_WHAT IS REQUIRED_
Look at the data below and print exactly the lines from its first line through the line with "7. 請自評分數，將每一題的 ? 填入分數，沒有填者，不會批改，以 0 分計算。"; the pictures stay out of the copy.

*** Opening of SOURCE INFORMATION ***

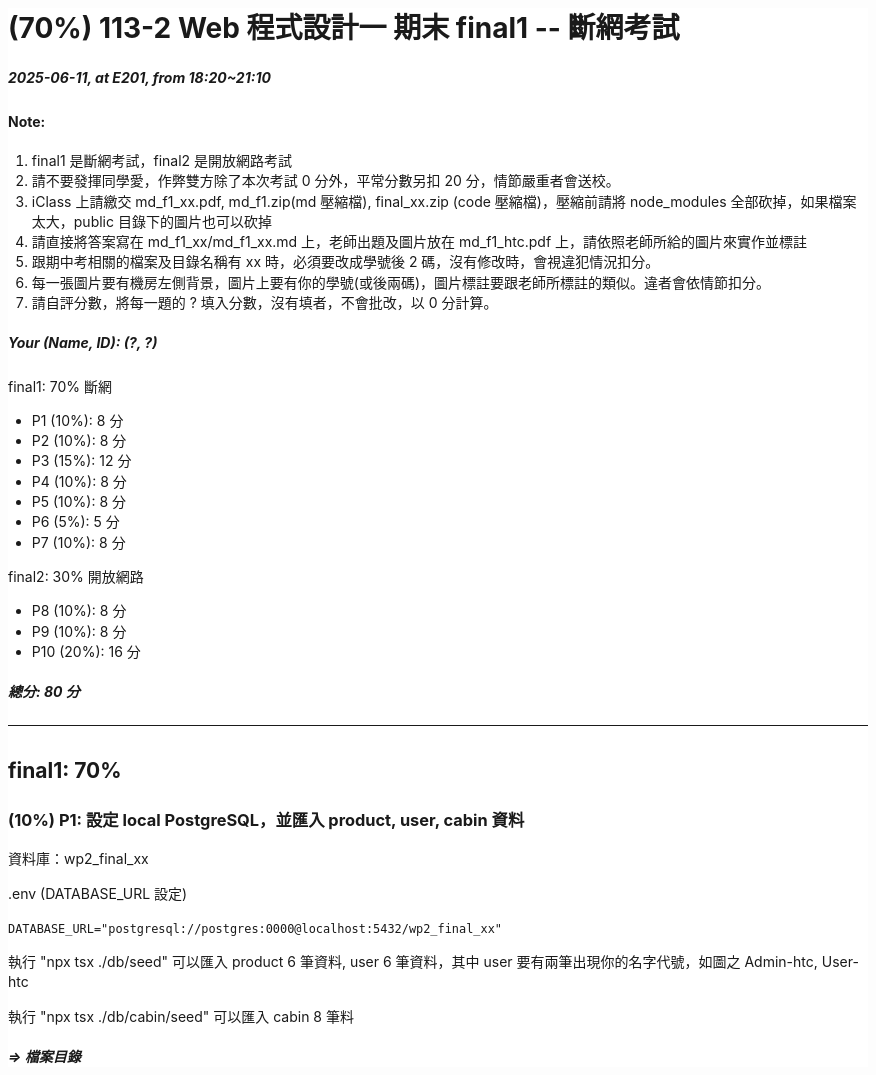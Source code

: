 # (70%) 113-2 Web 程式設計一 期末 final1 -- 斷網考試

##### 2025-06-11, at E201, from 18:20~21:10

#### Note:

1. final1 是斷網考試，final2 是開放網路考試
2. 請不要發揮同學愛，作弊雙方除了本次考試 0 分外，平常分數另扣 20 分，情節嚴重者會送校。
3. iClass 上請繳交 md_f1_xx.pdf, md_f1.zip(md 壓縮檔), final_xx.zip (code 壓縮檔)，壓縮前請將 node_modules 全部砍掉，如果檔案太大，public 目錄下的圖片也可以砍掉
4. 請直接將答案寫在 md_f1_xx/md_f1_xx.md 上，老師出題及圖片放在 md_f1_htc.pdf 上，請依照老師所給的圖片來實作並標註
5. 跟期中考相關的檔案及目錄名稱有 xx 時，必須要改成學號後 2 碼，沒有修改時，會視違犯情況扣分。
6. 每一張圖片要有機房左側背景，圖片上要有你的學號(或後兩碼)，圖片標註要跟老師所標註的類似。違者會依情節扣分。
7. 請自評分數，將每一題的 ? 填入分數，沒有填者，不會批改，以 0 分計算。

##### Your (Name, ID): (?, ?)

final1: 70% 斷網

- P1 (10%): 8 分
- P2 (10%): 8 分
- P3 (15%): 12 分
- P4 (10%): 8 分
- P5 (10%): 8 分
- P6 (5%): 5 分
- P7 (10%): 8 分

final2: 30% 開放網路

- P8 (10%): 8 分
- P9 (10%): 8 分
- P10 (20%): 16 分

##### 總分: 80 分

---

## final1: 70%

### (10%) P1: 設定 local PostgreSQL，並匯入 product, user, cabin 資料

資料庫：wp2_final_xx

.env (DATABASE_URL 設定)

```
DATABASE_URL="postgresql://postgres:0000@localhost:5432/wp2_final_xx"
```

執行 "npx tsx ./db/seed" 可以匯入 product 6 筆資料, user 6 筆資料，其中 user 要有兩筆出現你的名字代號，如圖之 Admin-htc, User-htc

執行 "npx tsx ./db/cabin/seed" 可以匯入 cabin 8 筆料

##### => 檔案目錄
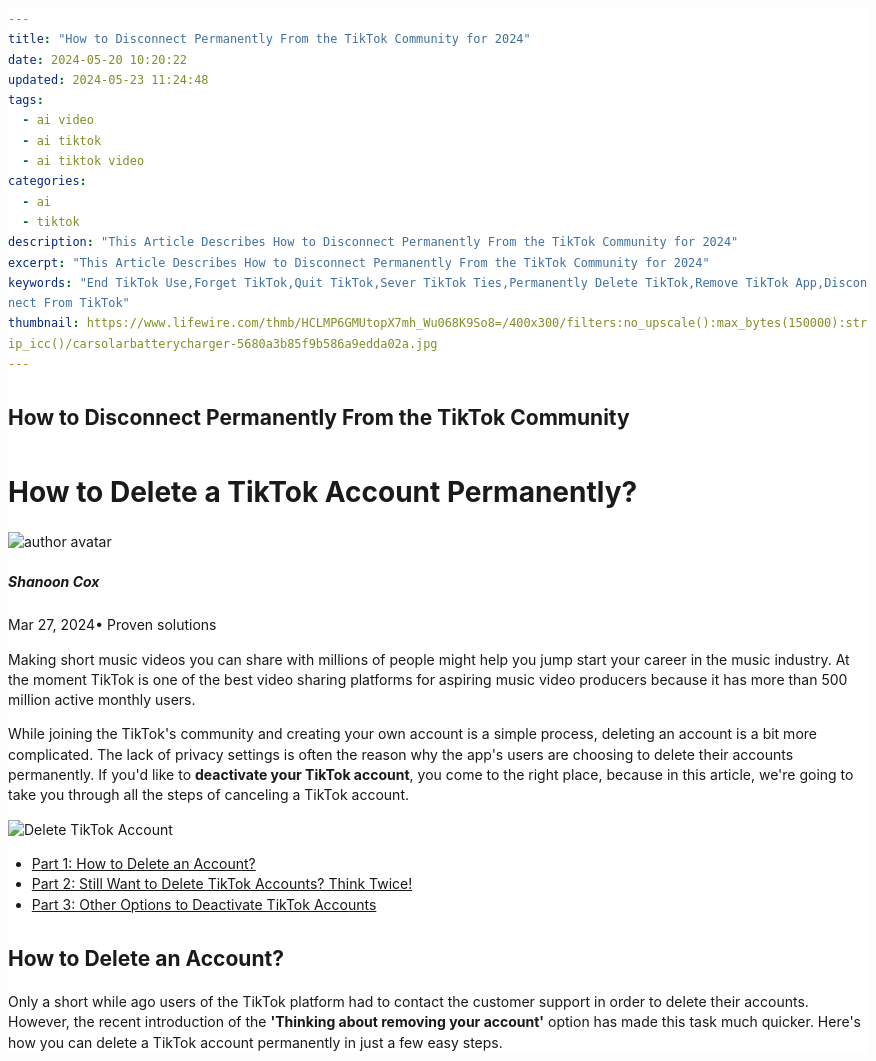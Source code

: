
 ```yaml
---
title: "How to Disconnect Permanently From the TikTok Community for 2024"
date: 2024-05-20 10:20:22
updated: 2024-05-23 11:24:48
tags:
  - ai video
  - ai tiktok
  - ai tiktok video
categories:
  - ai
  - tiktok
description: "This Article Describes How to Disconnect Permanently From the TikTok Community for 2024"
excerpt: "This Article Describes How to Disconnect Permanently From the TikTok Community for 2024"
keywords: "End TikTok Use,Forget TikTok,Quit TikTok,Sever TikTok Ties,Permanently Delete TikTok,Remove TikTok App,Disconnect From TikTok"
thumbnail: https://www.lifewire.com/thmb/HCLMP6GMUtopX7mh_Wu068K9So8=/400x300/filters:no_upscale():max_bytes(150000):strip_icc()/carsolarbatterycharger-5680a3b85f9b586a9edda02a.jpg
---
```


## How to Disconnect Permanently From the TikTok Community

# How to Delete a TikTok Account Permanently?

![author avatar](https://images.wondershare.com/filmora/article-images/shannon-cox.jpg)

##### Shanoon Cox

 Mar 27, 2024• Proven solutions

Making short music videos you can share with millions of people might help you jump start your career in the music industry. At the moment TikTok is one of the best video sharing platforms for aspiring music video producers because it has more than 500 million active monthly users.

While joining the TikTok's community and creating your own account is a simple process, deleting an account is a bit more complicated. The lack of privacy settings is often the reason why the app's users are choosing to delete their accounts permanently. If you'd like to **deactivate your TikTok account**, you come to the right place, because in this article, we're going to take you through all the steps of canceling a TikTok account.

![Delete TikTok Account](https://images.wondershare.com/filmora/article-images/download-tiktok-on-computer.jpg)

* [Part 1: How to Delete an Account?](#part1)
* [Part 2: Still Want to Delete TikTok Accounts? Think Twice!](#part2)
* [Part 3: Other Options to Deactivate TikTok Accounts](#part3)

## How to Delete an Account?

Only a short while ago users of the TikTok platform had to contact the customer support in order to delete their accounts. However, the recent introduction of the **'Thinking about removing your account'** option has made this task much quicker. Here's how you can delete a TikTok account permanently in just a few easy steps.
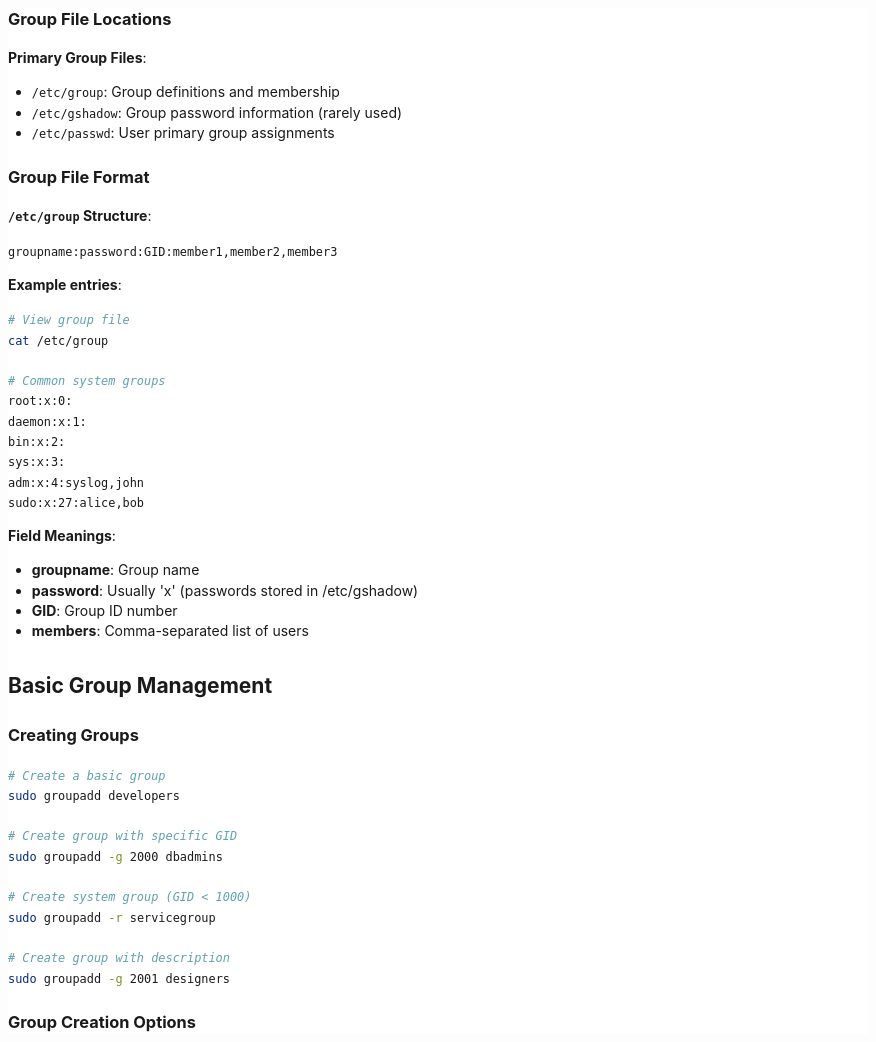 ### Group File Locations

**Primary Group Files**:
- `/etc/group`: Group definitions and membership
- `/etc/gshadow`: Group password information (rarely used)
- `/etc/passwd`: User primary group assignments

### Group File Format

**`/etc/group` Structure**:
```
groupname:password:GID:member1,member2,member3
```

**Example entries**:
```bash
# View group file
cat /etc/group

# Common system groups
root:x:0:
daemon:x:1:
bin:x:2:
sys:x:3:
adm:x:4:syslog,john
sudo:x:27:alice,bob
```

**Field Meanings**:
- **groupname**: Group name
- **password**: Usually 'x' (passwords stored in /etc/gshadow)
- **GID**: Group ID number
- **members**: Comma-separated list of users

## Basic Group Management

### Creating Groups

```bash
# Create a basic group
sudo groupadd developers

# Create group with specific GID
sudo groupadd -g 2000 dbadmins

# Create system group (GID < 1000)
sudo groupadd -r servicegroup

# Create group with description
sudo groupadd -g 2001 designers
```

### Group Creation Options
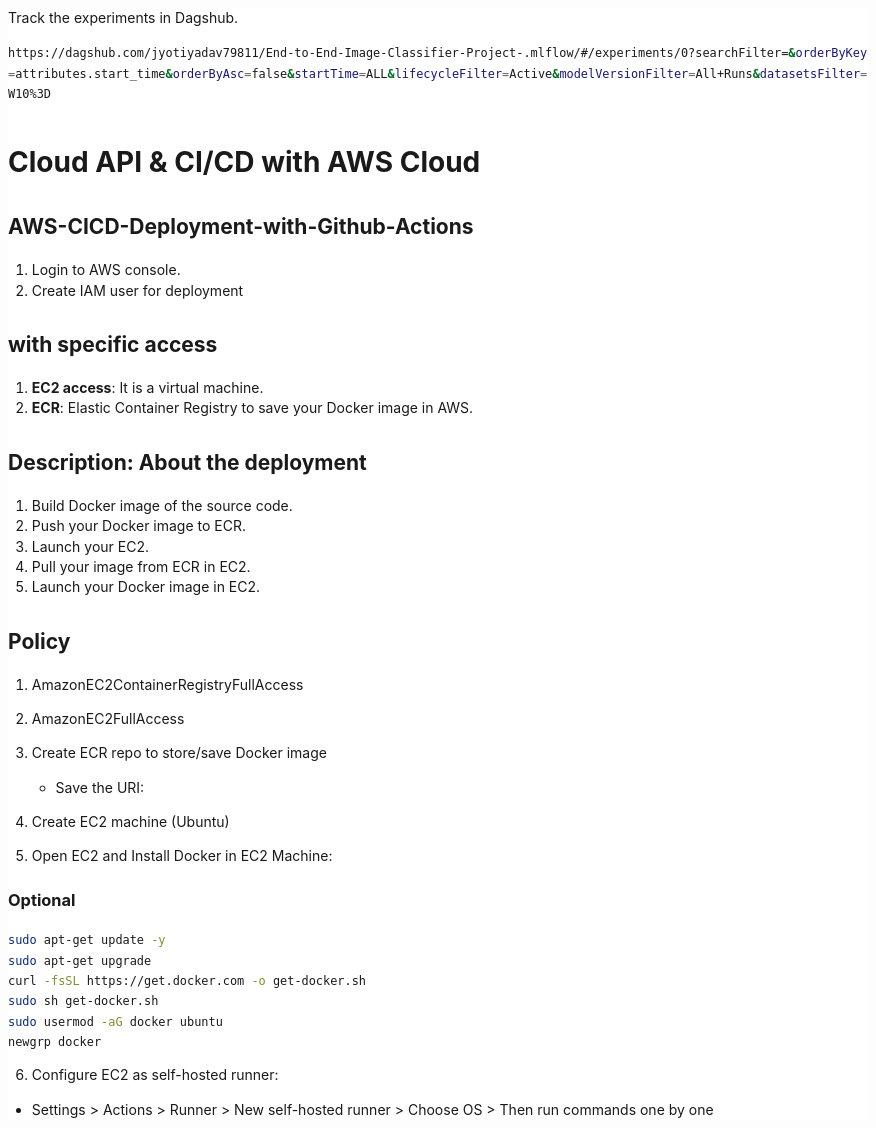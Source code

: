Track the experiments in Dagshub.
```bash
https://dagshub.com/jyotiyadav79811/End-to-End-Image-Classifier-Project-.mlflow/#/experiments/0?searchFilter=&orderByKey=attributes.start_time&orderByAsc=false&startTime=ALL&lifecycleFilter=Active&modelVersionFilter=All+Runs&datasetsFilter=W10%3D
```

# Cloud API  & CI/CD with AWS Cloud

## AWS-CICD-Deployment-with-Github-Actions

1. Login to AWS console.
2. Create IAM user for deployment

## with specific access

1. **EC2 access**: It is a virtual machine.
2. **ECR**: Elastic Container Registry to save your Docker image in AWS.

## Description: About the deployment

1. Build Docker image of the source code.
2. Push your Docker image to ECR.
3. Launch your EC2.
4. Pull your image from ECR in EC2.
5. Launch your Docker image in EC2.

## Policy

1. AmazonEC2ContainerRegistryFullAccess
2. AmazonEC2FullAccess

3. Create ECR repo to store/save Docker image
   - Save the URI: 
4. Create EC2 machine (Ubuntu)
5. Open EC2 and Install Docker in EC2 Machine:

### Optional

```bash
sudo apt-get update -y
sudo apt-get upgrade
curl -fsSL https://get.docker.com -o get-docker.sh
sudo sh get-docker.sh
sudo usermod -aG docker ubuntu
newgrp docker
```

6. Configure EC2 as self-hosted runner:
- Settings > Actions > Runner > New self-hosted runner > Choose OS > Then run commands one by one
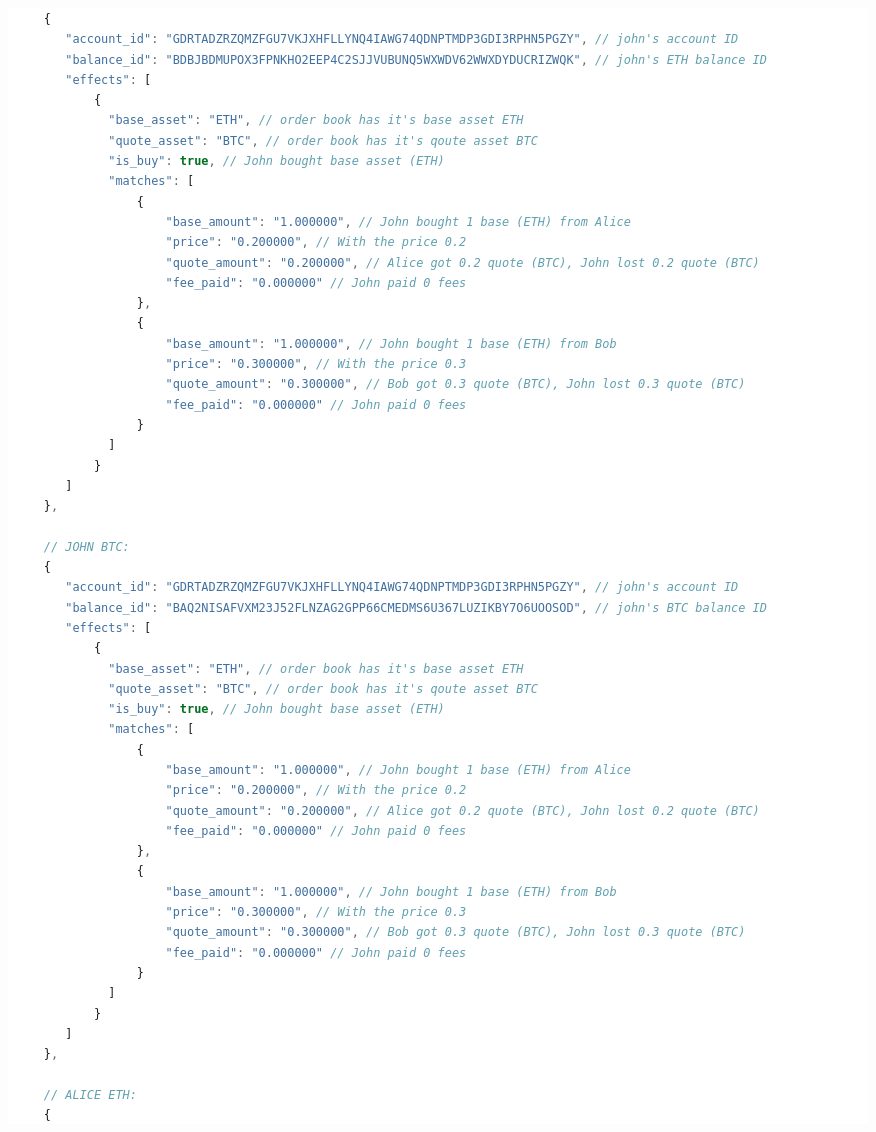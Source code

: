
 ```javascript
     {
        "account_id": "GDRTADZRZQMZFGU7VKJXHFLLYNQ4IAWG74QDNPTMDP3GDI3RPHN5PGZY", // john's account ID
        "balance_id": "BDBJBDMUPOX3FPNKHO2EEP4C2SJJVUBUNQ5WXWDV62WWXDYDUCRIZWQK", // john's ETH balance ID
        "effects": [
            {
              "base_asset": "ETH", // order book has it's base asset ETH
              "quote_asset": "BTC", // order book has it's qoute asset BTC
              "is_buy": true, // John bought base asset (ETH)
              "matches": [
                  {
                      "base_amount": "1.000000", // John bought 1 base (ETH) from Alice
                      "price": "0.200000", // With the price 0.2
                      "quote_amount": "0.200000", // Alice got 0.2 quote (BTC), John lost 0.2 quote (BTC)
                      "fee_paid": "0.000000" // John paid 0 fees
                  },
                  {
                      "base_amount": "1.000000", // John bought 1 base (ETH) from Bob
                      "price": "0.300000", // With the price 0.3
                      "quote_amount": "0.300000", // Bob got 0.3 quote (BTC), John lost 0.3 quote (BTC)
                      "fee_paid": "0.000000" // John paid 0 fees
                  }
              ]
            }
        ]
     },

     // JOHN BTC:
     {
        "account_id": "GDRTADZRZQMZFGU7VKJXHFLLYNQ4IAWG74QDNPTMDP3GDI3RPHN5PGZY", // john's account ID
        "balance_id": "BAQ2NISAFVXM23J52FLNZAG2GPP66CMEDMS6U367LUZIKBY7O6UOOSOD", // john's BTC balance ID
        "effects": [
            {
              "base_asset": "ETH", // order book has it's base asset ETH
              "quote_asset": "BTC", // order book has it's qoute asset BTC
              "is_buy": true, // John bought base asset (ETH)
              "matches": [
                  {
                      "base_amount": "1.000000", // John bought 1 base (ETH) from Alice
                      "price": "0.200000", // With the price 0.2
                      "quote_amount": "0.200000", // Alice got 0.2 quote (BTC), John lost 0.2 quote (BTC)
                      "fee_paid": "0.000000" // John paid 0 fees
                  },
                  {
                      "base_amount": "1.000000", // John bought 1 base (ETH) from Bob
                      "price": "0.300000", // With the price 0.3
                      "quote_amount": "0.300000", // Bob got 0.3 quote (BTC), John lost 0.3 quote (BTC)
                      "fee_paid": "0.000000" // John paid 0 fees
                  }
              ]
            }
        ]
     },

     // ALICE ETH:
     {
```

*** Close of SOURCE INFORMATION ***

_WRITTEN RESPONSE_
Source code

: # (70%) 113-2 Web 程式設計一 期末 final1 -- 斷網考試

##### 2025-06-11, at E201, from 18:20~21:10

#### Note:

1. final1 是斷網考試，final2 是開放網路考試
2. 請不要發揮同學愛，作弊雙方除了本次考試 0 分外，平常分數另扣 20 分，情節嚴重者會送校。
3. iClass 上請繳交 md_f1_xx.pdf, md_f1.zip(md 壓縮檔), final_xx.zip (code 壓縮檔)，壓縮前請將 node_modules 全部砍掉，如果檔案太大，public 目錄下的圖片也可以砍掉
4. 請直接將答案寫在 md_f1_xx/md_f1_xx.md 上，老師出題及圖片放在 md_f1_htc.pdf 上，請依照老師所給的圖片來實作並標註
5. 跟期中考相關的檔案及目錄名稱有 xx 時，必須要改成學號後 2 碼，沒有修改時，會視違犯情況扣分。
6. 每一張圖片要有機房左側背景，圖片上要有你的學號(或後兩碼)，圖片標註要跟老師所標註的類似。違者會依情節扣分。
7. 請自評分數，將每一題的 ? 填入分數，沒有填者，不會批改，以 0 分計算。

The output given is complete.